═════ Given information ═════
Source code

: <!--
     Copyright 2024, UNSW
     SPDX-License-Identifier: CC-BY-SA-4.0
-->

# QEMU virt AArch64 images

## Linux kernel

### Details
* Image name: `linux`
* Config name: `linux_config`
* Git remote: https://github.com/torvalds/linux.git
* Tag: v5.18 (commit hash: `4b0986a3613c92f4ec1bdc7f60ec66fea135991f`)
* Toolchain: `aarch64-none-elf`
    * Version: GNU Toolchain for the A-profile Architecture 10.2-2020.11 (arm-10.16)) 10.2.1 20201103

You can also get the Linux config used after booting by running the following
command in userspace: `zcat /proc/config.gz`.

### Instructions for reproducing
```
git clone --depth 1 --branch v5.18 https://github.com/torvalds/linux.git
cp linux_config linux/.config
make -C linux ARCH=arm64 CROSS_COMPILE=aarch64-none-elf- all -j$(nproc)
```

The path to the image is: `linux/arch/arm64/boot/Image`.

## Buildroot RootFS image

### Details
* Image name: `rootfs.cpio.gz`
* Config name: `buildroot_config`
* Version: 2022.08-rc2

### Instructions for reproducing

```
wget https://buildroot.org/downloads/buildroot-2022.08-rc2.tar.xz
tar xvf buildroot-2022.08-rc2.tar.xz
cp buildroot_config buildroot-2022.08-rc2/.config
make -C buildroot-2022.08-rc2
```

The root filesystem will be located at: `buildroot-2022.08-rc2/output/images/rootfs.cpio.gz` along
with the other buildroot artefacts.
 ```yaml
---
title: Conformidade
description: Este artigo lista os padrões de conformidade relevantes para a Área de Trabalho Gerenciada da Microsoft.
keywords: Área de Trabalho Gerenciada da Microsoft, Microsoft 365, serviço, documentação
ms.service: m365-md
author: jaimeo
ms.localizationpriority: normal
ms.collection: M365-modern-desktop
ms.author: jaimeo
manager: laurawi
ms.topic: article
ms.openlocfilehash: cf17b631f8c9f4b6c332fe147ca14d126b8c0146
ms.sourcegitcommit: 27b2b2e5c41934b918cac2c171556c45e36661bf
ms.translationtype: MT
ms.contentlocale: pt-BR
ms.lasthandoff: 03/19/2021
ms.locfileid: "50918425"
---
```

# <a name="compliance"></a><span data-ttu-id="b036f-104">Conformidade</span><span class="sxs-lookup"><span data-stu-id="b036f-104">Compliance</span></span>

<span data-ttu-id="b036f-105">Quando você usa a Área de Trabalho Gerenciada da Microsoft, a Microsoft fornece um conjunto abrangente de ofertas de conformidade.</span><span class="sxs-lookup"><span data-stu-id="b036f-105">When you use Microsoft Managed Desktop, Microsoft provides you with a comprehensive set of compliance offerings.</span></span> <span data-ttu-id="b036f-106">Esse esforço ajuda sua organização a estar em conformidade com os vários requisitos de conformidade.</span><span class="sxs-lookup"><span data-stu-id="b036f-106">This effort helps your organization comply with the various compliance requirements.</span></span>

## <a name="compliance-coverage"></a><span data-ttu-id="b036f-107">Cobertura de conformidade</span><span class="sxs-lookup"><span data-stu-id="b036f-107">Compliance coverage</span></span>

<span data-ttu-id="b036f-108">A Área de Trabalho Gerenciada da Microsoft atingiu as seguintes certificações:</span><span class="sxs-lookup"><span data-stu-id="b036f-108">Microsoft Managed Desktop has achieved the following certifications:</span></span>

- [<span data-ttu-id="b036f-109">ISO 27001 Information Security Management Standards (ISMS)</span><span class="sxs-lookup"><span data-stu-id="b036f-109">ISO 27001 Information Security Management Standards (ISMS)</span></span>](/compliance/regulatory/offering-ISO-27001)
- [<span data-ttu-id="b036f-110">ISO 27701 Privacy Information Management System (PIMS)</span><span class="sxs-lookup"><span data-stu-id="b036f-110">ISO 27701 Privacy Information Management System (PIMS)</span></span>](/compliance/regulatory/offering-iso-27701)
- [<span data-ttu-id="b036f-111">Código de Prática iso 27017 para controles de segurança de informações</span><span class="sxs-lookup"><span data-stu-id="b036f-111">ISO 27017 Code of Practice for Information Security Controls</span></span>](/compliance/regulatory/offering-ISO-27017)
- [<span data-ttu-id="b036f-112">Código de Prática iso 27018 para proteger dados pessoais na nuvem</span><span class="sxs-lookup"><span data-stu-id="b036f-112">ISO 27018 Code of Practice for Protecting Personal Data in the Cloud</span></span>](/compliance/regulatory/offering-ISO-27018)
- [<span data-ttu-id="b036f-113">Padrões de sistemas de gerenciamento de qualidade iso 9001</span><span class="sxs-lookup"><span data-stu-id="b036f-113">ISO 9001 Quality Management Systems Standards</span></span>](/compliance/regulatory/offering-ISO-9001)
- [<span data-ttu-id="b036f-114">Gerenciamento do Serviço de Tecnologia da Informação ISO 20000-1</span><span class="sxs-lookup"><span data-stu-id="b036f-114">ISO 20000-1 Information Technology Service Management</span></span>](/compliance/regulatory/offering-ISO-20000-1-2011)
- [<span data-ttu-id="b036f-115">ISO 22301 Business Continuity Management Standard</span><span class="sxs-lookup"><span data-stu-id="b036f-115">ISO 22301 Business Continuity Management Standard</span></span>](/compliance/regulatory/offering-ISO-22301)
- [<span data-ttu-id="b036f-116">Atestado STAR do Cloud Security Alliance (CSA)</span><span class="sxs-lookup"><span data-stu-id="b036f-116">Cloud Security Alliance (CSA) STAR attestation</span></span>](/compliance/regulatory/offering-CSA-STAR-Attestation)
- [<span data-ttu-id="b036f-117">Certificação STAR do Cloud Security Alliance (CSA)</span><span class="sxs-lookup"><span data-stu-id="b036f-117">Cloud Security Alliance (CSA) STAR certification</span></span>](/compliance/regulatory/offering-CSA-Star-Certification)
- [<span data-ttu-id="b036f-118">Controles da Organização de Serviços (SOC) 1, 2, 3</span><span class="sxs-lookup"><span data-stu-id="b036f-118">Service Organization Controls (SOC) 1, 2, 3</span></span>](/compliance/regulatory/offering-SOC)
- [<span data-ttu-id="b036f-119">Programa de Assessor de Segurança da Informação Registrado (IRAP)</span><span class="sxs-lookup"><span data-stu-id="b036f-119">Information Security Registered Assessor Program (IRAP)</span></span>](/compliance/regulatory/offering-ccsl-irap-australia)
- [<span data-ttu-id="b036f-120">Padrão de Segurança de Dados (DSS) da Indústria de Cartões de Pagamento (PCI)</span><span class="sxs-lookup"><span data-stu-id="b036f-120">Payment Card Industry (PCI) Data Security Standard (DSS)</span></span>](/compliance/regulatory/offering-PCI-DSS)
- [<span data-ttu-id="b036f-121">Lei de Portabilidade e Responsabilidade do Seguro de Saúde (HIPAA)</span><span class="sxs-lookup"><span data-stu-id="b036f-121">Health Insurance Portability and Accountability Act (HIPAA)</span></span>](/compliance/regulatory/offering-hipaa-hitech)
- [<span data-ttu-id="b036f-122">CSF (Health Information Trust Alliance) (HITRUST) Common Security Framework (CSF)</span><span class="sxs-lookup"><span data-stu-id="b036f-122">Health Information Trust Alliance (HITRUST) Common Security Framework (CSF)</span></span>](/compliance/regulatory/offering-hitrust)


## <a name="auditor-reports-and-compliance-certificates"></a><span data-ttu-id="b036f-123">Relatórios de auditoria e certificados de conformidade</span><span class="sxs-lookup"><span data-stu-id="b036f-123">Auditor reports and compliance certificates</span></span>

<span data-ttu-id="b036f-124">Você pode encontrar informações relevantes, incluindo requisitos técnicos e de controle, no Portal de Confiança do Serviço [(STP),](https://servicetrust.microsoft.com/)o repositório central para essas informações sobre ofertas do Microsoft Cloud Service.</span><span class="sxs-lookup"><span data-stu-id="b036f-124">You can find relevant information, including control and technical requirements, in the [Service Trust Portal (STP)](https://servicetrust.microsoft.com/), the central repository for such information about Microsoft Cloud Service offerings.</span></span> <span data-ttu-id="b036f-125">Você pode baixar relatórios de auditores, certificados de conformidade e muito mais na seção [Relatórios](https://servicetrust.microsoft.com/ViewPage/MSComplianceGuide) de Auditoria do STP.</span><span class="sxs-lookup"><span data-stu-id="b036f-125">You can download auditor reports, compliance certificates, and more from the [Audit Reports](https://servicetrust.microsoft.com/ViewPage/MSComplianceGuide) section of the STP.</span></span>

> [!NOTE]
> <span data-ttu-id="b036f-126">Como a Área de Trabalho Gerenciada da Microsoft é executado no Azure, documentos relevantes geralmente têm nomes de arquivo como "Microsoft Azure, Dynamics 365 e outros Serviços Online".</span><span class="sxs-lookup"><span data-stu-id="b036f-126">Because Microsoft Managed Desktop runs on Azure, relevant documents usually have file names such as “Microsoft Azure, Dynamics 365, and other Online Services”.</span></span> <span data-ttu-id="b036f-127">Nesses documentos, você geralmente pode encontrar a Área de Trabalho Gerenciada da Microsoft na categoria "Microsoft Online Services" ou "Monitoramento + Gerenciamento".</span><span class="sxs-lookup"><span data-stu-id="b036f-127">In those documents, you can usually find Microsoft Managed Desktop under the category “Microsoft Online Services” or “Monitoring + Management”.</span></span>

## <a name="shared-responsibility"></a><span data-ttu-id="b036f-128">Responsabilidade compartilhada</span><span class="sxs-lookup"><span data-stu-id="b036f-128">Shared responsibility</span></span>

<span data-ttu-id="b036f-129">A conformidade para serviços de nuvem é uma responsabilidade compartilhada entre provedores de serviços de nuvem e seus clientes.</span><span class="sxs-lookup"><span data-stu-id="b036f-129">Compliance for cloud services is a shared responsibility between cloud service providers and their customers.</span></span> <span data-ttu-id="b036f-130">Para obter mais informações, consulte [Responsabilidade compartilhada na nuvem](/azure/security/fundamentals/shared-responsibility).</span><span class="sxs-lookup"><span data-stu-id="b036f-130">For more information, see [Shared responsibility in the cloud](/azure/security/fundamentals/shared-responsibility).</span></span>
═════
### Exercise prompt:
A single number is the whole answer here: the number of lines in the data containing "Practice".

### Response to the task:
2